**EXERCISE AIM**
Among the lines of the data, copy those that hold "Docker".

Dataset entries
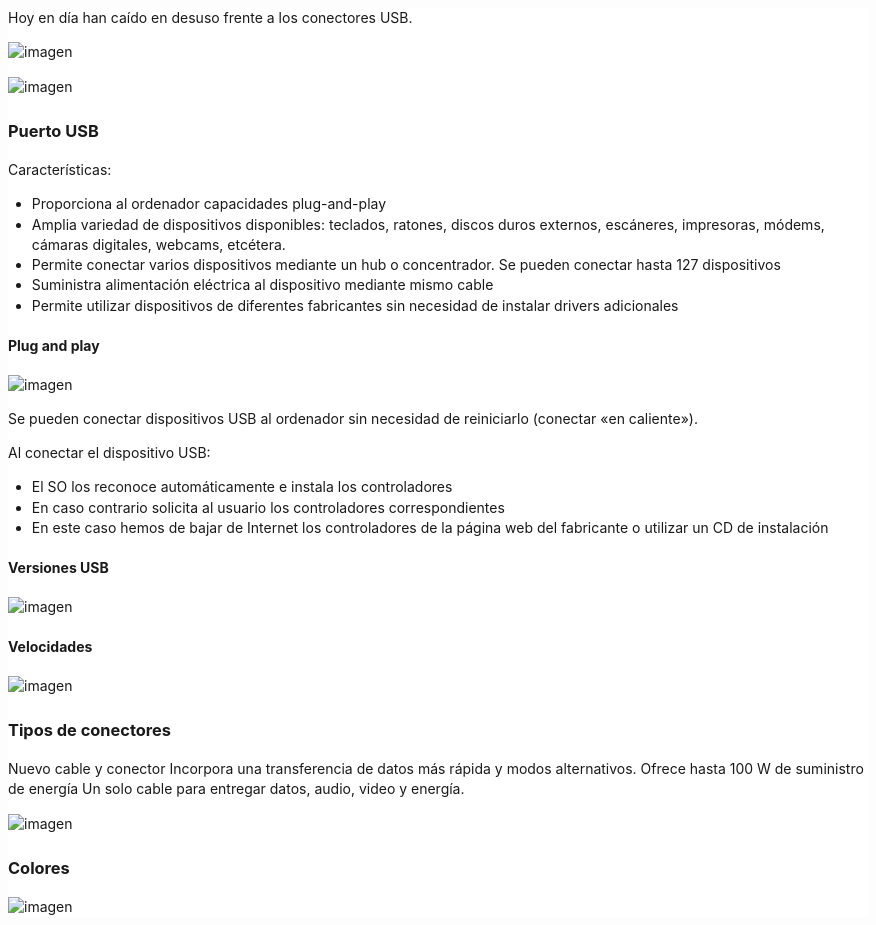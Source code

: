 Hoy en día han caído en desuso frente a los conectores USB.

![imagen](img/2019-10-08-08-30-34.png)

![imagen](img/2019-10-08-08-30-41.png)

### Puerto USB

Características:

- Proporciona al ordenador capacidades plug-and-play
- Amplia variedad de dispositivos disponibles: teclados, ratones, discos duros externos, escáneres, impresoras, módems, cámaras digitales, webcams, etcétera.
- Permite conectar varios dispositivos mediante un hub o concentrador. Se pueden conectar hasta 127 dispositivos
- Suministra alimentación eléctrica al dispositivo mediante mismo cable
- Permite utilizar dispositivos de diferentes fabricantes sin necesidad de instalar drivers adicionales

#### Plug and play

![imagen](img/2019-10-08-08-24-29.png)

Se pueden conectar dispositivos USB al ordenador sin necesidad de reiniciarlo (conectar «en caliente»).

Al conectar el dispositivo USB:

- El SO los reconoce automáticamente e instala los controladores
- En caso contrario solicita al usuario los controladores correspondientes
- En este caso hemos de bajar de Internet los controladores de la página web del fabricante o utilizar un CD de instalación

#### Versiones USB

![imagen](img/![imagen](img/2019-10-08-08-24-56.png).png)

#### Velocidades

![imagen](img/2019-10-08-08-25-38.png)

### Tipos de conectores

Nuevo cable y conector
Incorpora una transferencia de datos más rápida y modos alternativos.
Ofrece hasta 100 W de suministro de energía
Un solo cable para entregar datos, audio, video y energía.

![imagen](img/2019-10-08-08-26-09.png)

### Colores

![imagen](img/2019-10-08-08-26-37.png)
==
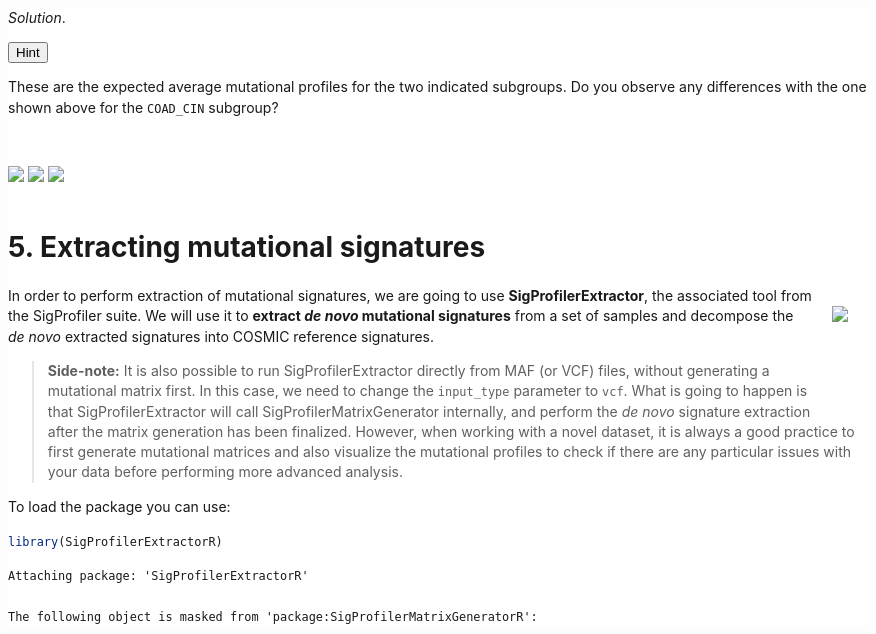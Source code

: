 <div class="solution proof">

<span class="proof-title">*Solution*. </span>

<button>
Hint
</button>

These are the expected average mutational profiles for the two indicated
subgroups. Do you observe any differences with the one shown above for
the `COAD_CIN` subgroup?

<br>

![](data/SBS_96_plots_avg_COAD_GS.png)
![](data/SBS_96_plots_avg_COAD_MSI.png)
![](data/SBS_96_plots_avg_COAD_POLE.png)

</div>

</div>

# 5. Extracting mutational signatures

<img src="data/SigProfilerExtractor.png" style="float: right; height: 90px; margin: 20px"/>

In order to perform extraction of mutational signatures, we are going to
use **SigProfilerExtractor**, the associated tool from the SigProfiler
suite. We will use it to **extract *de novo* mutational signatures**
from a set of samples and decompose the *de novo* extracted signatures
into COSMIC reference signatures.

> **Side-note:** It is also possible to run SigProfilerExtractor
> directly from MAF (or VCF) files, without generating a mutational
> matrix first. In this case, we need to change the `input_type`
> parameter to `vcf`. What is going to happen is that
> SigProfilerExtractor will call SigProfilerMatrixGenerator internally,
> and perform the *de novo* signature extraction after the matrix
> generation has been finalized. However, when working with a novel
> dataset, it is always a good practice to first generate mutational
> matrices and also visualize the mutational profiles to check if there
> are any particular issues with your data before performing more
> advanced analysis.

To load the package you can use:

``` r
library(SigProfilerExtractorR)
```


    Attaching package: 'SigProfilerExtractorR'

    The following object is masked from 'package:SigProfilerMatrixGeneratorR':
...
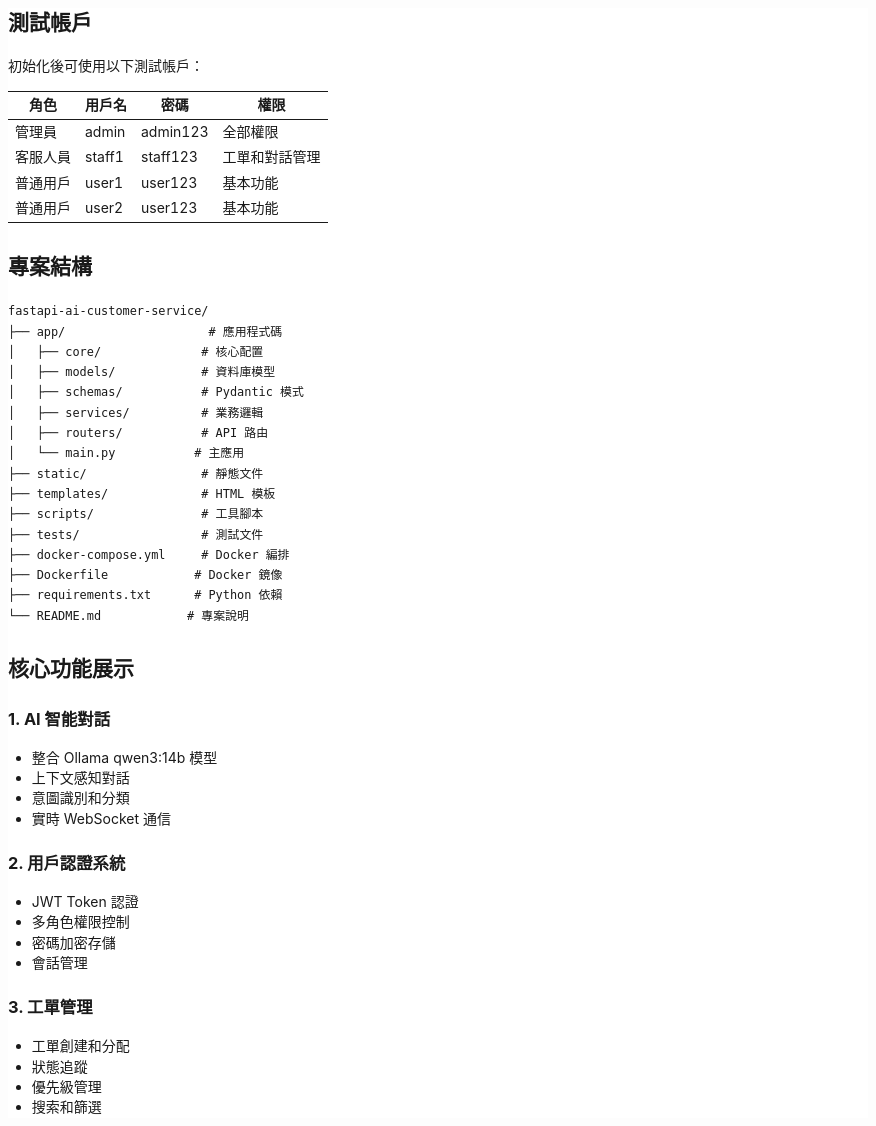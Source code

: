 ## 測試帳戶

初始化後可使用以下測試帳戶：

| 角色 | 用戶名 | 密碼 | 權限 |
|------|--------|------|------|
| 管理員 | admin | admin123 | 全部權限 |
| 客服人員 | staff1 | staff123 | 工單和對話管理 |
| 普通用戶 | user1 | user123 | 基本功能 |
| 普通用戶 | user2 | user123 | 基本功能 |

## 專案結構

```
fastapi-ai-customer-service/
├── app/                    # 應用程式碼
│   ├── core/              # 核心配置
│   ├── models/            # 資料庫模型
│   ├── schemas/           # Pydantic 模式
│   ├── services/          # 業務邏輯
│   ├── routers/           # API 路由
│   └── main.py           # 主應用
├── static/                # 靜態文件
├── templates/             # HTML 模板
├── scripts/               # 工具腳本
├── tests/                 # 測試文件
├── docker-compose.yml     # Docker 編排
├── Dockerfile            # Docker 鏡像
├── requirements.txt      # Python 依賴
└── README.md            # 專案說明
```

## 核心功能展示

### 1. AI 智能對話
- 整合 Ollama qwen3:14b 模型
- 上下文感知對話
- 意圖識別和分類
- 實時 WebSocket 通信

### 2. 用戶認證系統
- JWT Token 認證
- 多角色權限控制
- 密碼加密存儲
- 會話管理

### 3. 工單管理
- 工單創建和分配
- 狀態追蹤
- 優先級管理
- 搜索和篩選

**TASK RESULT**
├── docker-compose.yml     # Docker 編排
├── Dockerfile            # Docker 鏡像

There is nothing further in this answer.